It is 9:30 am now, and I am sitting on my hostel floor, sipping some coffee, after enjoying the simple free breakfast of bread and cheese and jam, listening to Egyptian pop music on the radio, with my hostel mates. I think there are about 4 people total at the hostel, which is really nice as we have all instantly befriended one another. There is a lovely Aussie girl named Maria, an Irish lad who just checked out today to head to Jerusalem, and a really cool older lady who has lived virtually everywhere, and is now in exile here for some political involvment in Gaza that I dont know much about and didn't want to press her for information on! Suffice to say, I wont share her name. ;)

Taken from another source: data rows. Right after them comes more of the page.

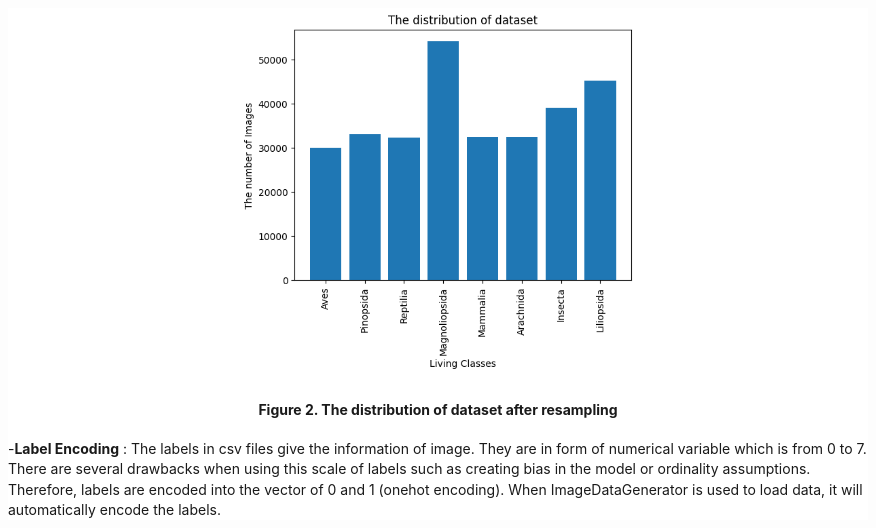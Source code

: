 <p align="center"><img style="align: center;" src="https://github.com/vinhphuphan/ImageClassification/blob/main/images/distribution2.png?raw=true" width=400></p>
<h4 align="center">Figure 2. The distribution of dataset after resampling</h4>

-**Label Encoding** :  The labels in csv files give the information of image. They are in form of numerical variable which is from 0 to 7. There are several drawbacks when using this scale of labels such as creating bias in the model or ordinality assumptions. Therefore, labels are encoded into the vector of 0 and 1 (onehot encoding). When ImageDataGenerator is used to load data, it will automatically encode the labels.
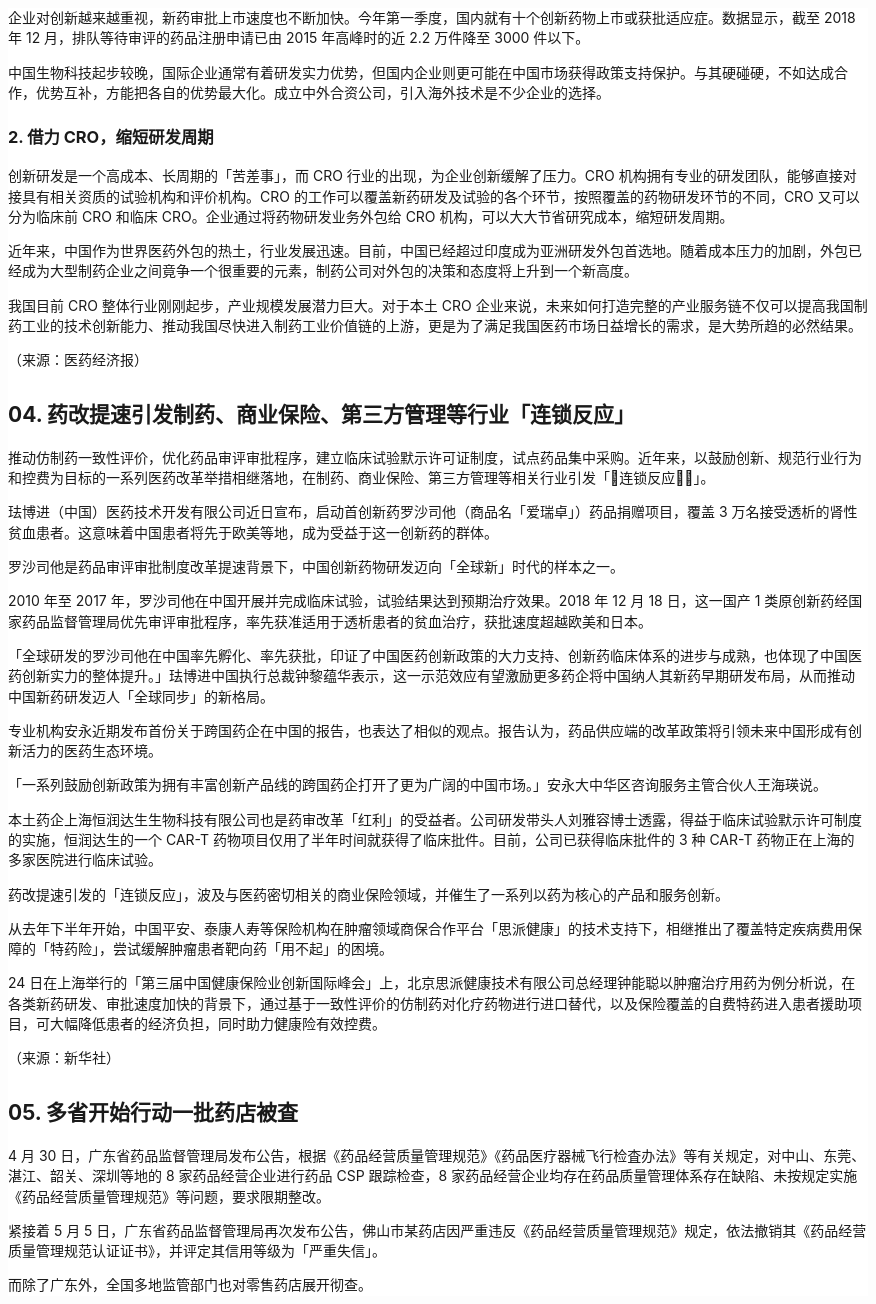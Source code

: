 企业对创新越来越重视，新药审批上市速度也不断加快。今年第一季度，国内就有十个创新药物上市或获批适应症。数据显示，截至 2018 年 12 月，排队等待审评的药品注册申请已由 2015 年高峰时的近 2.2 万件降至 3000 件以下。

中国生物科技起步较晚，国际企业通常有着研发实力优势，但国内企业则更可能在中国市场获得政策支持保护。与其硬碰硬，不如达成合作，优势互补，方能把各自的优势最大化。成立中外合资公司，引入海外技术是不少企业的选择。

### 2. 借力 CRO，缩短研发周期

创新研发是一个高成本、长周期的「苦差事」，而 CRO 行业的出现，为企业创新缓解了压力。CRO 机构拥有专业的研发团队，能够直接对接具有相关资质的试验机构和评价机构。CRO 的工作可以覆盖新药研发及试验的各个环节，按照覆盖的药物研发环节的不同，CRO 又可以分为临床前 CRO 和临床 CRO。企业通过将药物研发业务外包给 CRO 机构，可以大大节省研究成本，缩短研发周期。

近年来，中国作为世界医药外包的热土，行业发展迅速。目前，中国已经超过印度成为亚洲研发外包首选地。随着成本压力的加剧，外包已经成为大型制药企业之间竟争一个很重要的元素，制药公司对外包的决策和态度将上升到一个新高度。

我国目前 CRO 整体行业刚刚起步，产业规模发展潜力巨大。对于本土 CRO 企业来说，未来如何打造完整的产业服务链不仅可以提高我国制药工业的技术创新能力、推动我国尽快进入制药工业价值链的上游，更是为了满足我国医药市场日益增长的需求，是大势所趋的必然结果。

（来源：医药经济报）

## 04. 药改提速引发制药、商业保险、第三方管理等行业「连锁反应」

推动仿制药一致性评价，优化药品审评审批程序，建立临床试验默示许可证制度，试点药品集中采购。近年来，以鼓励创新、规范行业行为和控费为目标的一系列医药改革举措相继落地，在制药、商业保险、第三方管理等相关行业引发「􏰂连锁反应􏰃􏰀」。

珐博进（中国）医药技术开发有限公司近日宣布，启动首创新药罗沙司他（商品名「爱瑞卓」）药品捐赠项目，覆盖 3 万名接受透析的肾性贫血患者。这意味着中国患者将先于欧美等地，成为受益于这一创新药的群体。

罗沙司他是药品审评审批制度改革提速背景下，中国创新药物研发迈向「全球新」时代的样本之一。

2010 年至 2017 年，罗沙司他在中国开展并完成临床试验，试验结果达到预期治疗效果。2018 年 12 月 18 日，这一国产 1 类原创新药经国家药品监督管理局优先审评审批程序，率先获准适用于透析患者的贫血治疗，获批速度超越欧美和日本。

「全球研发的罗沙司他在中国率先孵化、率先获批，印证了中国医药创新政策的大力支持、创新药临床体系的进步与成熟，也体现了中国医药创新实力的整体提升。」珐博进中国执行总裁钟黎蕴华表示，这一示范效应有望激励更多药企将中国纳人其新药早期研发布局，从而推动中国新药研发迈人「全球同步」的新格局。

专业机构安永近期发布首份关于跨国药企在中国的报告，也表达了相似的观点。报告认为，药品供应端的改革政策将引领未来中国形成有创新活力的医药生态环境。

「一系列鼓励创新政策为拥有丰富创新产品线的跨国药企打开了更为广阔的中国市场。」安永大中华区咨询服务主管合伙人王海瑛说。

本土药企上海恒润达生生物科技有限公司也是药审改革「红利」的受益者。公司研发带头人刘雅容博士透露，得益于临床试验默示许可制度的实施，恒润达生的一个 CAR-T 药物项目仅用了半年时间就获得了临床批件。目前，公司已获得临床批件的 3 种 CAR-T 药物正在上海的多家医院进行临床试验。

药改提速引发的「连锁反应」，波及与医药密切相关的商业保险领域，并催生了一系列以药为核心的产品和服务创新。

从去年下半年开始，中国平安、泰康人寿等保险机构在肿瘤领域商保合作平台「思派健康」的技术支持下，相继推出了覆盖特定疾病费用保障的「特药险」，尝试缓解肿瘤患者靶向药「用不起」的困境。

24 日在上海举行的「第三届中国健康保险业创新国际峰会」上，北京思派健康技术有限公司总经理钟能聪以肿瘤治疗用药为例分析说，在各类新药研发、审批速度加快的背景下，通过基于一致性评价的仿制药对化疗药物进行进口替代，以及保险覆盖的自费特药进入患者援助项目，可大幅降低患者的经济负担，同时助力健康险有效控费。

（来源：新华社）

## 05. 多省开始行动一批药店被査

4 月 30 日，广东省药品监督管理局发布公告，根据《药品经营质量管理规范》《药品医疗器械飞行检査办法》等有关规定，对中山、东莞、湛江、韶关、深圳等地的 8 家药品经营企业进行药品 CSP 跟踪检查，8 家药品经营企业均存在药品质量管理体系存在缺陷、未按规定实施《药品经营质量管理规范》等问题，要求限期整改。

紧接着 5 月 5 日，广东省药品监督管理局再次发布公告，佛山市某药店因严重违反《药品经营质量管理规范》规定，依法撤销其《药品经营质量管理规范认证证书》，并评定其信用等级为「严重失信」。

而除了广东外，全国多地监管部门也对零售药店展开彻查。
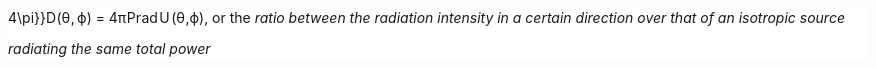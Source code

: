 4\pi}}</annotation></semantics></math></span><span class="katex-html" aria-hidden="true"><span class="base"><span class="strut" style="height:1em;vertical-align:-0.25em;"></span><span class="mord mathdefault" style="margin-right:0.02778em;">D</span><span class="mopen">(</span><span class="mord mathdefault" style="margin-right:0.02778em;">θ</span><span class="mpunct">,</span><span class="mspace" style="margin-right:0.16666666666666666em;"></span><span class="mord mathdefault">ϕ</span><span class="mclose">)</span><span class="mspace" style="margin-right:0.2777777777777778em;"></span><span class="mrel">=</span><span class="mspace" style="margin-right:0.2777777777777778em;"></span></span><span class="base"><span class="strut" style="height:1.8037349999999999em;vertical-align:-0.7937349999999999em;"></span><span class="mord"><span class="mord"><span class="mopen nulldelimiter"></span><span class="mfrac"><span class="vlist-t vlist-t2"><span class="vlist-r"><span class="vlist" style="height:1.01em;"><span style="top:-2.4470650000000003em;"><span class="pstrut" style="height:3em;"></span><span class="sizing reset-size6 size3 mtight"><span class="mord mtight"><span class="mord mtight"><span class="mopen nulldelimiter sizing reset-size3 size6"></span><span class="mfrac"><span class="vlist-t vlist-t2"><span class="vlist-r"><span class="vlist" style="height:1.0613357142857143em;"><span style="top:-2.656em;"><span class="pstrut" style="height:3em;"></span><span class="sizing reset-size3 size1 mtight"><span class="mord mtight"><span class="mord mtight">4</span><span class="mord mathdefault mtight" style="margin-right:0.03588em;">π</span></span></span></span><span style="top:-3.2255000000000003em;"><span class="pstrut" style="height:3em;"></span><span class="frac-line mtight" style="border-bottom-width:0.049em;"></span></span><span style="top:-3.573242857142857em;"><span class="pstrut" style="height:3em;"></span><span class="sizing reset-size3 size1 mtight"><span class="mord mtight"><span class="mord mtight"><span class="mord mathdefault mtight" style="margin-right:0.13889em;">P</span><span class="msupsub"><span class="vlist-t vlist-t2"><span class="vlist-r"><span class="vlist" style="height:0.3448em;"><span style="top:-2.3448em;margin-left:-0.13889em;margin-right:0.1em;"><span class="pstrut" style="height:2.69444em;"></span><span class="mord mtight"><span class="mord mathdefault mtight" style="margin-right:0.02778em;">r</span><span class="mord mathdefault mtight">a</span><span class="mord mathdefault mtight">d</span></span></span></span><span class="vlist-s">​</span></span><span class="vlist-r"><span class="vlist" style="height:0.34963999999999995em;"><span></span></span></span></span></span></span></span></span></span></span><span class="vlist-s">​</span></span><span class="vlist-r"><span class="vlist" style="height:0.344em;"><span></span></span></span></span></span><span class="mclose nulldelimiter sizing reset-size3 size6"></span></span></span></span></span><span style="top:-3.23em;"><span class="pstrut" style="height:3em;"></span><span class="frac-line" style="border-bottom-width:0.04em;"></span></span><span style="top:-3.485em;"><span class="pstrut" style="height:3em;"></span><span class="sizing reset-size6 size3 mtight"><span class="mord mtight"><span class="mord mathdefault mtight" style="margin-right:0.10903em;">U</span><span class="mopen mtight">(</span><span class="mord mathdefault mtight" style="margin-right:0.02778em;">θ</span><span class="mpunct mtight">,</span><span class="mord mathdefault mtight">ϕ</span><span class="mclose mtight">)</span></span></span></span></span><span class="vlist-s">​</span></span><span class="vlist-r"><span class="vlist" style="height:0.7937349999999999em;"><span></span></span></span></span></span><span class="mclose nulldelimiter"></span></span></span></span></span></span>, or the <em>ratio between the radiation intensity in a certain direction over that of an isotropic source radiating the same total power</em></p>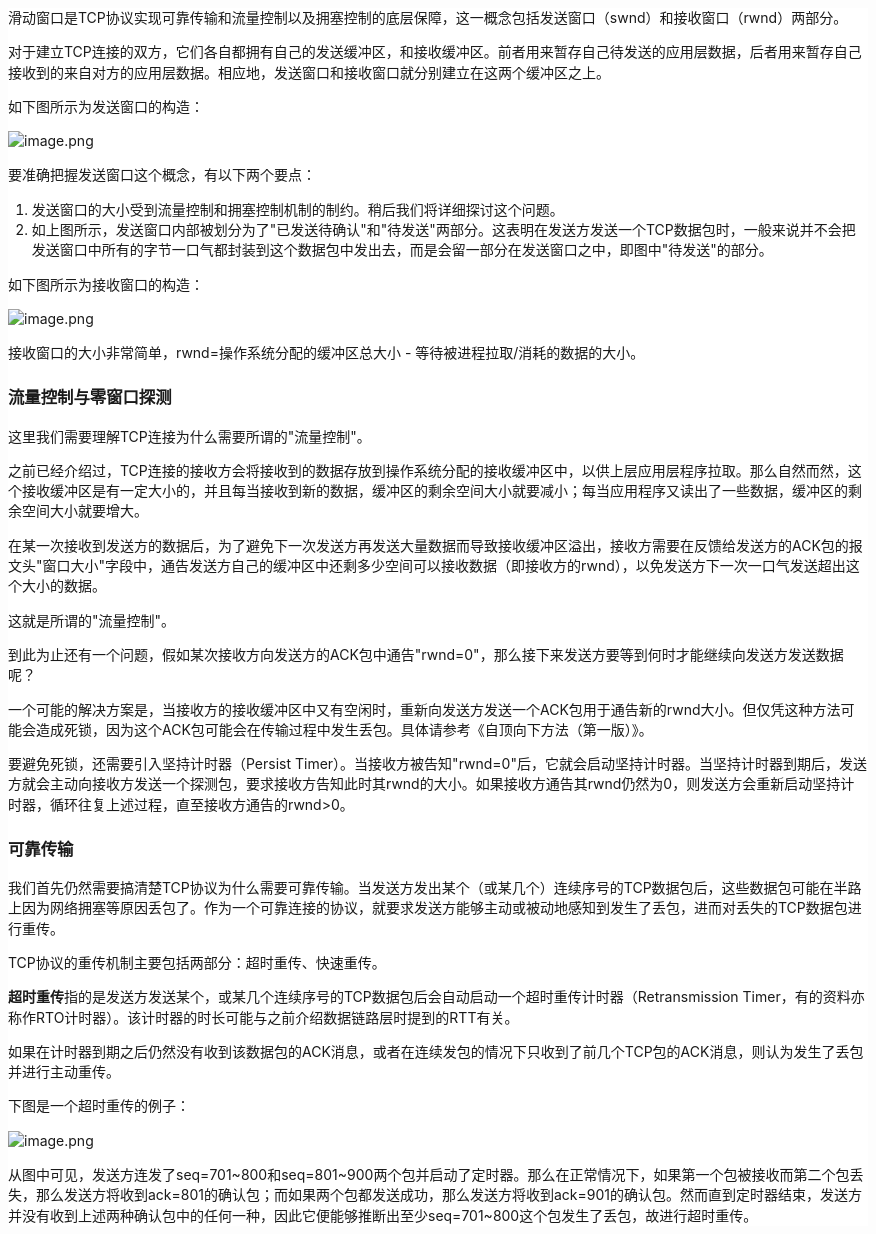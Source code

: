 滑动窗口是TCP协议实现可靠传输和流量控制以及拥塞控制的底层保障，这一概念包括发送窗口（swnd）和接收窗口（rwnd）两部分。

对于建立TCP连接的双方，它们各自都拥有自己的发送缓冲区，和接收缓冲区。前者用来暂存自己待发送的应用层数据，后者用来暂存自己接收到的来自对方的应用层数据。相应地，发送窗口和接收窗口就分别建立在这两个缓冲区之上。

如下图所示为发送窗口的构造：

![image.png](image/53cac3e95cd5b030fa51bd239a9bdff587d25b06e44ee0c6516c7f70b0358919.awebp)

要准确把握发送窗口这个概念，有以下两个要点：

1.  发送窗口的大小受到流量控制和拥塞控制机制的制约。稍后我们将详细探讨这个问题。
2.  如上图所示，发送窗口内部被划分为了"已发送待确认"和"待发送"两部分。这表明在发送方发送一个TCP数据包时，一般来说并不会把发送窗口中所有的字节一口气都封装到这个数据包中发出去，而是会留一部分在发送窗口之中，即图中"待发送"的部分。

如下图所示为接收窗口的构造：

![image.png](image/88a248f689ee0210c7514a6132014fa095a0a294aae15267e21b6666d3d61009.awebp)

接收窗口的大小非常简单，rwnd=操作系统分配的缓冲区总大小 - 等待被进程拉取/消耗的数据的大小。

### 流量控制与零窗口探测

这里我们需要理解TCP连接为什么需要所谓的"流量控制"。

之前已经介绍过，TCP连接的接收方会将接收到的数据存放到操作系统分配的接收缓冲区中，以供上层应用层程序拉取。那么自然而然，这个接收缓冲区是有一定大小的，并且每当接收到新的数据，缓冲区的剩余空间大小就要减小；每当应用程序又读出了一些数据，缓冲区的剩余空间大小就要增大。

在某一次接收到发送方的数据后，为了避免下一次发送方再发送大量数据而导致接收缓冲区溢出，接收方需要在反馈给发送方的ACK包的报文头"窗口大小"字段中，通告发送方自己的缓冲区中还剩多少空间可以接收数据（即接收方的rwnd），以免发送方下一次一口气发送超出这个大小的数据。

这就是所谓的"流量控制"。

到此为止还有一个问题，假如某次接收方向发送方的ACK包中通告"rwnd=0"，那么接下来发送方要等到何时才能继续向发送方发送数据呢？

一个可能的解决方案是，当接收方的接收缓冲区中又有空闲时，重新向发送方发送一个ACK包用于通告新的rwnd大小。但仅凭这种方法可能会造成死锁，因为这个ACK包可能会在传输过程中发生丢包。具体请参考《自顶向下方法（第一版）》。

要避免死锁，还需要引入坚持计时器（Persist Timer）。当接收方被告知"rwnd=0"后，它就会启动坚持计时器。当坚持计时器到期后，发送方就会主动向接收方发送一个探测包，要求接收方告知此时其rwnd的大小。如果接收方通告其rwnd仍然为0，则发送方会重新启动坚持计时器，循环往复上述过程，直至接收方通告的rwnd>0。

### 可靠传输

我们首先仍然需要搞清楚TCP协议为什么需要可靠传输。当发送方发出某个（或某几个）连续序号的TCP数据包后，这些数据包可能在半路上因为网络拥塞等原因丢包了。作为一个可靠连接的协议，就要求发送方能够主动或被动地感知到发生了丢包，进而对丢失的TCP数据包进行重传。

TCP协议的重传机制主要包括两部分：超时重传、快速重传。

**超时重传**指的是发送方发送某个，或某几个连续序号的TCP数据包后会自动启动一个超时重传计时器（Retransmission Timer，有的资料亦称作RTO计时器）。该计时器的时长可能与之前介绍数据链路层时提到的RTT有关。

如果在计时器到期之后仍然没有收到该数据包的ACK消息，或者在连续发包的情况下只收到了前几个TCP包的ACK消息，则认为发生了丢包并进行主动重传。

下图是一个超时重传的例子：

![image.png](image/dd57563627da3650a9e706634cebf76c339adfe804d99a18514025f10071e8a4.awebp)

从图中可见，发送方连发了seq=701\~800和seq=801\~900两个包并启动了定时器。那么在正常情况下，如果第一个包被接收而第二个包丢失，那么发送方将收到ack=801的确认包；而如果两个包都发送成功，那么发送方将收到ack=901的确认包。然而直到定时器结束，发送方并没有收到上述两种确认包中的任何一种，因此它便能够推断出至少seq=701\~800这个包发生了丢包，故进行超时重传。
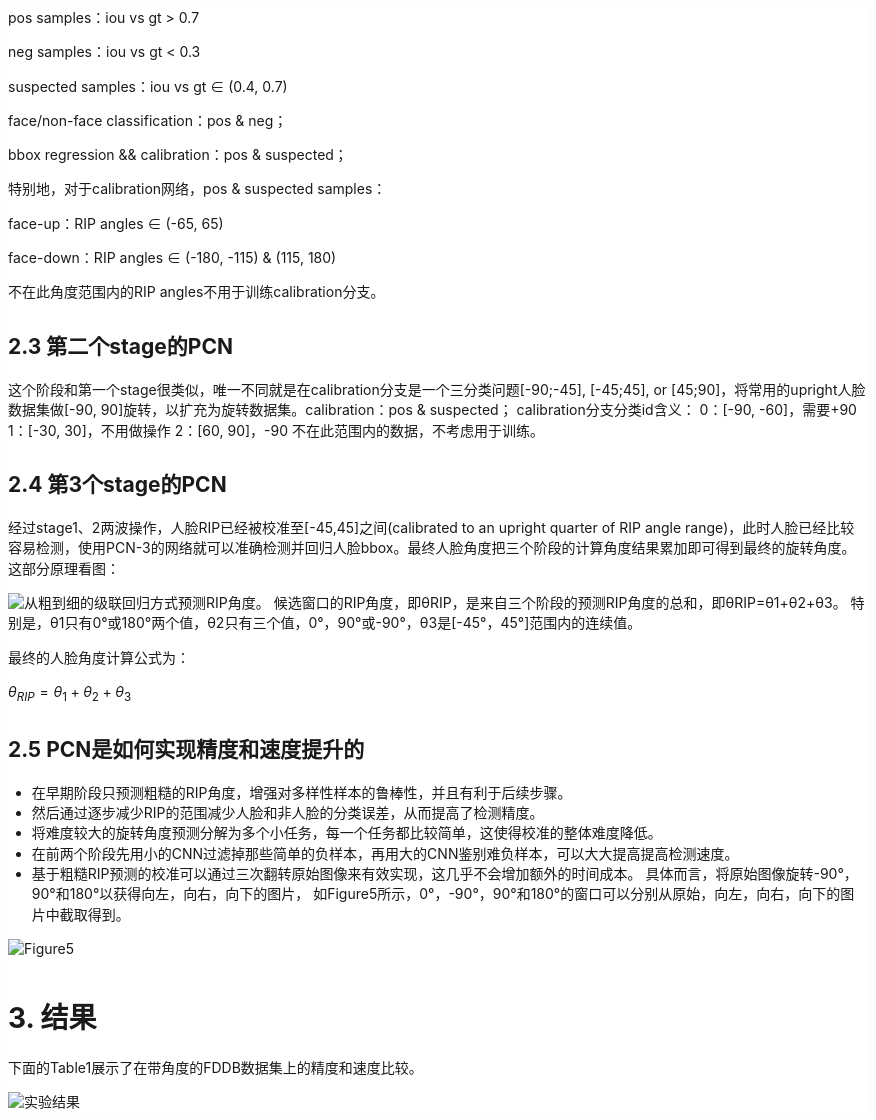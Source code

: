 pos samples：iou vs gt > 0.7

neg samples：iou vs gt < 0.3

suspected samples：iou vs gt ∈ (0.4, 0.7)

face/non-face classification：pos & neg；

bbox regression && calibration：pos & suspected；

特别地，对于calibration网络，pos & suspected samples：

face-up：RIP angles ∈ (-65, 65)

face-down：RIP angles ∈ (-180, -115) & (115, 180)

不在此角度范围内的RIP angles不用于训练calibration分支。


## 2.3 第二个stage的PCN
 这个阶段和第一个stage很类似，唯一不同就是在calibration分支是一个三分类问题[-90;-45], [-45;45], or [45;90]，将常用的upright人脸数据集做[-90, 90]旋转，以扩充为旋转数据集。calibration：pos & suspected；
calibration分支分类id含义：
0：[-90, -60]，需要+90
1：[-30, 30]，不用做操作
2：[60, 90]，-90
不在此范围内的数据，不考虑用于训练。

## 2.4 第3个stage的PCN
经过stage1、2两波操作，人脸RIP已经被校准至[-45,45]之间(calibrated to an upright quarter of RIP angle range)，此时人脸已经比较容易检测，使用PCN-3的网络就可以准确检测并回归人脸bbox。最终人脸角度把三个阶段的计算角度结果累加即可得到最终的旋转角度。这部分原理看图：

![从粗到细的级联回归方式预测RIP角度。 候选窗口的RIP角度，即θRIP，是来自三个阶段的预测RIP角度的总和，即θRIP=θ1+θ2+θ3。 特别是，θ1只有0°或180°两个值，θ2只有三个值，0°，90°或-90°，θ3是[-45°，45°]范围内的连续值。](https://img-blog.csdnimg.cn/20181031230947516.png?x-oss-process=image/watermark,type_ZmFuZ3poZW5naGVpdGk,shadow_10,text_aHR0cHM6Ly9ibG9nLmNzZG4ubmV0L2p1c3Rfc29ydA==,size_16,color_FFFFFF,t_70)

最终的人脸角度计算公式为：

$\theta_{RIP}=\theta_1+\theta_2+\theta_3$


## 2.5 PCN是如何实现精度和速度提升的
- 在早期阶段只预测粗糙的RIP角度，增强对多样性样本的鲁棒性，并且有利于后续步骤。
- 然后通过逐步减少RIP的范围减少人脸和非人脸的分类误差，从而提高了检测精度。
- 将难度较大的旋转角度预测分解为多个小任务，每一个任务都比较简单，这使得校准的整体难度降低。
- 在前两个阶段先用小的CNN过滤掉那些简单的负样本，再用大的CNN鉴别难负样本，可以大大提高提高检测速度。
- 基于粗糙RIP预测的校准可以通过三次翻转原始图像来有效实现，这几乎不会增加额外的时间成本。 具体而言，将原始图像旋转-90°，90°和180°以获得向左，向右，向下的图片， 如Figure5所示，0°，-90°，90°和180°的窗口可以分别从原始，向左，向右，向下的图片中截取得到。

![Figure5](https://img-blog.csdnimg.cn/20200620174902830.png?x-oss-process=image/watermark,type_ZmFuZ3poZW5naGVpdGk,shadow_10,text_aHR0cHM6Ly9ibG9nLmNzZG4ubmV0L2p1c3Rfc29ydA==,size_16,color_FFFFFF,t_70)

# 3. 结果
下面的Table1展示了在带角度的FDDB数据集上的精度和速度比较。

![实验结果](https://img-blog.csdnimg.cn/20200620175112292.png?x-oss-process=image/watermark,type_ZmFuZ3poZW5naGVpdGk,shadow_10,text_aHR0cHM6Ly9ibG9nLmNzZG4ubmV0L2p1c3Rfc29ydA==,size_16,color_FFFFFF,t_70)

Cairo is intense and chaotic and amazing. It's simultaneously exactly like how you imagine it, and then nothing like it whatsoever. It exceeds expectations I guess you could say. Last night I had the amazing time of hanging out with a bunch of people from Cairo- really cool young people, who all spoke perfect English, (how easy for me!), and we smoked sheesha and drank Nescafe (as a cappucino is called here), and chatted and laughed our asses off until curfew time at 2:00 am. It was the perfect night, at this little hidden place in some dark alley, dozens of tables and chairs cluttered in the corner, a sort of 'open air' cafe, where tons and tons of Cairenes were lazily chatting, enjoying their Friday night. I would say it was about 95% men, but no one seemed to care I was there. It was great to talk Music and Religion and Art and everything else important with my new hip friends and it was really interesting...who would have thought I would have almost the exact same taste in music as a young dude from Cairo? (Crystal Castles, Depeche Mode, etc)? Too much fun.
Today I'm meeting another couchsurfer friend for lunch, then heading back down to Islamic Cairo with Maria (where I already visited yesterday as part of a rushed "tour" that the hostel provided - im not a fan of such tours but ill save that rant for another time maybe), to shop till I drop for scarves and jewelery and spices at the Khan Khalilli Bazaar.
I love this city despite the pollution and traffic and smog; I love the chaos and busy dirty streets, I love the cheap Cleopatra brand cigarettes and sidewalk shwarma, I love the energy and...madness of it all.